With its pioneer-wielding DJ, tidy bar, sofas and dining area – there are only 24 covers – it feels like we’ve been invited to a gourmand’s idea of a loft party. It’s a beautiful day, and the floor is positively glowing, an airy-yet-intimate space that we instantly feel at home with. It’s here, that Mortimer House’s guest chef residency kicks off with Elizabeth Haigh of Kaizen House.
Haigh arrives with a culinary clout that is almost at odds with the scale of the residency. She earned a Michelin Star as founding head chef at Pidgin in Hackney, before founding Kaizen House. She is known for a scintillating cuisine that draws from her Singaporean-British heritage.
So, yes, we were excited. Kicking things off with a stiff Negroni, we take our seats and cede to our waiters white wine suggestion, which forms a crisp, cool undercurrent for the ensuing five courses, a tour de force of a virtuoso chef operating at the height of their powers.
Proceedings begin with some moreish Padron peppers alongside yuzu mayo and togarashi, a light, breezy dish to get things going before things get serious with a buttermilk fried chicken sandwich, coated in caviar and katsu,
Who knew fried chicken could be so delicate? Katsu has found such prevalence across our high streets in recent years, from Marks and Spencer wraps to lunchtime bowls, but this is a reminder of why we fell in love with it in the first place. It’s rich, cosy and altogether delicious.
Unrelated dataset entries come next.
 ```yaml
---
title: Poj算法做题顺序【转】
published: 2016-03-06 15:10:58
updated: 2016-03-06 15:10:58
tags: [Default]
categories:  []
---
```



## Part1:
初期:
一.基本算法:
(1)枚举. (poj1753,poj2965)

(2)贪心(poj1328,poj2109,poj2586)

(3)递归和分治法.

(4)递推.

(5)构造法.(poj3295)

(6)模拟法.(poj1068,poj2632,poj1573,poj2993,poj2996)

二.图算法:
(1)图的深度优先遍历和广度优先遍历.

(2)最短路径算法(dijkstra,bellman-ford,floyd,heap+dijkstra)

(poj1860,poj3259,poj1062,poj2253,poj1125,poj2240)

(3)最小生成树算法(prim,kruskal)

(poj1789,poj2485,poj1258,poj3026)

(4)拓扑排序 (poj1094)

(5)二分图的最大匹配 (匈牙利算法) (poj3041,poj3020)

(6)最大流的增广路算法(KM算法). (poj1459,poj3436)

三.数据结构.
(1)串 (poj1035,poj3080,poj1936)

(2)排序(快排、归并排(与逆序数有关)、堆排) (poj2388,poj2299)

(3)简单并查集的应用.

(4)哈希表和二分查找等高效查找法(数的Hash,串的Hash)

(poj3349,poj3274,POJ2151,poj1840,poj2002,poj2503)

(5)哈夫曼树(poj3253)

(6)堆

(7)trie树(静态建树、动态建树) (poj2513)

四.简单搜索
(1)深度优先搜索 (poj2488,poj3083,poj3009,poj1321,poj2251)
Then there’s tomatoes, tofu, dashi and crispy nori bowl, a swerve from fried to fresh that tastes like the rush of a breeze, impossibly healthy yet slightly indulgent in the best way. Then it’s the belted Galloway rump, served with a black sesame Béarnaise and vegetables. Seemingly positioned as the menu’s centrepiece, it more than lives up to its billing. This is a luxurious dish that transcends the pub-food allusions that a ‘steak and veg’ title can bring to mind.
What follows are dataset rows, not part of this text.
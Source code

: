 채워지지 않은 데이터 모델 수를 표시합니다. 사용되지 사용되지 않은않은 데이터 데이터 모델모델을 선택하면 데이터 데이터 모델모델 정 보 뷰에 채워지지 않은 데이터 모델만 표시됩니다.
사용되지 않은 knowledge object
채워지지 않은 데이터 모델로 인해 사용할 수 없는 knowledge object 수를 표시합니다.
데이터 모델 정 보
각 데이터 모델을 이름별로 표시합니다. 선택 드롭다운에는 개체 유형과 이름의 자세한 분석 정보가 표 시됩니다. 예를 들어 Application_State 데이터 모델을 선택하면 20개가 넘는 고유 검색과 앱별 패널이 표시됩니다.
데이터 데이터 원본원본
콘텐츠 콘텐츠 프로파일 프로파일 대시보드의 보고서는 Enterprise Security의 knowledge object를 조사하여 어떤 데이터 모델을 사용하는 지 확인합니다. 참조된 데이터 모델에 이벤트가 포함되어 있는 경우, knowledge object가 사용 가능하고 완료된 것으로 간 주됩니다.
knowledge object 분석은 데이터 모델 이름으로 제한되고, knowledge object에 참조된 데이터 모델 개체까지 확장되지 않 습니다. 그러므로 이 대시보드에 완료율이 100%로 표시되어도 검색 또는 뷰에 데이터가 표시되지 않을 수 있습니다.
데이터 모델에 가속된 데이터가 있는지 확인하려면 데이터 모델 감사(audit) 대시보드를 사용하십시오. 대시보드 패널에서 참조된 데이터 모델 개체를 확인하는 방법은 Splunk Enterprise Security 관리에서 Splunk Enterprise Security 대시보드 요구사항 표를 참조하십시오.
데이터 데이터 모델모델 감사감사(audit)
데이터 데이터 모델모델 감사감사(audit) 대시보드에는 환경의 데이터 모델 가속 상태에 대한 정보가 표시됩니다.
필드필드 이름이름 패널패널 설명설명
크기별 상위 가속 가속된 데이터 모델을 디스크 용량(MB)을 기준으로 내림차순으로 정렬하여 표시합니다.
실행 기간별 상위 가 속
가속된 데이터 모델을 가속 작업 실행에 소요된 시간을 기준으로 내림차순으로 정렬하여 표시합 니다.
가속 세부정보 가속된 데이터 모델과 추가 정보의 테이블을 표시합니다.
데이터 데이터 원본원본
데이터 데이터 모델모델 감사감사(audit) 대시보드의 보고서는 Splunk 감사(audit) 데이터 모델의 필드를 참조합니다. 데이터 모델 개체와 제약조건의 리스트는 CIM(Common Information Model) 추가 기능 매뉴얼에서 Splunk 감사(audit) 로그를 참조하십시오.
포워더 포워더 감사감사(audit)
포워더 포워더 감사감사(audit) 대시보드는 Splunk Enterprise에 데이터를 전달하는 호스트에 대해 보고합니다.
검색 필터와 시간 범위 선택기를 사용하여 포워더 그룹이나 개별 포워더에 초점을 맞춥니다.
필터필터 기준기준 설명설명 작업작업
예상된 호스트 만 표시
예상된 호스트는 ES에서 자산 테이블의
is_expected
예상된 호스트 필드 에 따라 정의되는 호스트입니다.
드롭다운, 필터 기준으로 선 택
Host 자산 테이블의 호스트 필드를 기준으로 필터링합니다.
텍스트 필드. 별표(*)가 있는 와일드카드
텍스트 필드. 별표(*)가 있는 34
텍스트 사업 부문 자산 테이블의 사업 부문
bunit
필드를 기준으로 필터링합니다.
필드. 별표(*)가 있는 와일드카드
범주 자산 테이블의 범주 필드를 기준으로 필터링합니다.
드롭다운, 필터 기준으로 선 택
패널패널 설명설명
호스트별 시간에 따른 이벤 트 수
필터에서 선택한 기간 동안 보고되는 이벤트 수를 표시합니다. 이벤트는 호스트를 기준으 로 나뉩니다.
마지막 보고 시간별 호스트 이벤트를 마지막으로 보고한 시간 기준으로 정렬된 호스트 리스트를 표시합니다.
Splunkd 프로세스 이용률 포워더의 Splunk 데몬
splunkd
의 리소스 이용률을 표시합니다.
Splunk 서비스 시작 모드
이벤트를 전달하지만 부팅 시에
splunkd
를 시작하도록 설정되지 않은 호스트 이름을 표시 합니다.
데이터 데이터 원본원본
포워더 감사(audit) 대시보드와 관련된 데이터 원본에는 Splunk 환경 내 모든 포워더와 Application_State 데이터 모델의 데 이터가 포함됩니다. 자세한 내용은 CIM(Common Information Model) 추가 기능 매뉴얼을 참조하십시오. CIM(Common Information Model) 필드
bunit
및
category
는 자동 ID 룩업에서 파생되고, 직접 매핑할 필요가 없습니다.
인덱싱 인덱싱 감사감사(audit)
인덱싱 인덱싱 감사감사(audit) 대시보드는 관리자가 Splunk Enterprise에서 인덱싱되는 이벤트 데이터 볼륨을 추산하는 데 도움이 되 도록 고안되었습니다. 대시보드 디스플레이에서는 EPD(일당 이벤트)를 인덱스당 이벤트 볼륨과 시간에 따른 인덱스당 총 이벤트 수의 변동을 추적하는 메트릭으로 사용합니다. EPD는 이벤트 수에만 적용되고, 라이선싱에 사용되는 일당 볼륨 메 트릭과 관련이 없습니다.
The sauce, salty and fructuous, doesn’t overwhelm the meat, which is cooked with that kind of mathematical precision that makes it just right. By the end, we’re mopping up everything that’s left of our sauce with the broccoli.
Our dessert, a kaya caramel ‘toast’, is exactly the sort of syrupy send-off that we didn’t know we needed. Unashamedly loaded with sweetness, it’s a bright note to finish yet it is nevertheless amplified by its nexus of different flavours.
They intertwine and come together in a way so seamless that you’d be forgiven for missing any because of the fun that the mix conjures. When the ebullient and friendly Haigh pays a visit to our table, we salute the dessert – she beams and agrees that it’s also her favourite.
By the end, it’s crystal clear that Haigh is the perfect choice for this promising series of residencies.
Her menu is crafted with an unpretentiousness and directness that is both familiar and inventive. The convivial, lively Mortimer House sets the stage for the evening with aplomb. A chef this good on a scale this small? Catch this one while it lasts.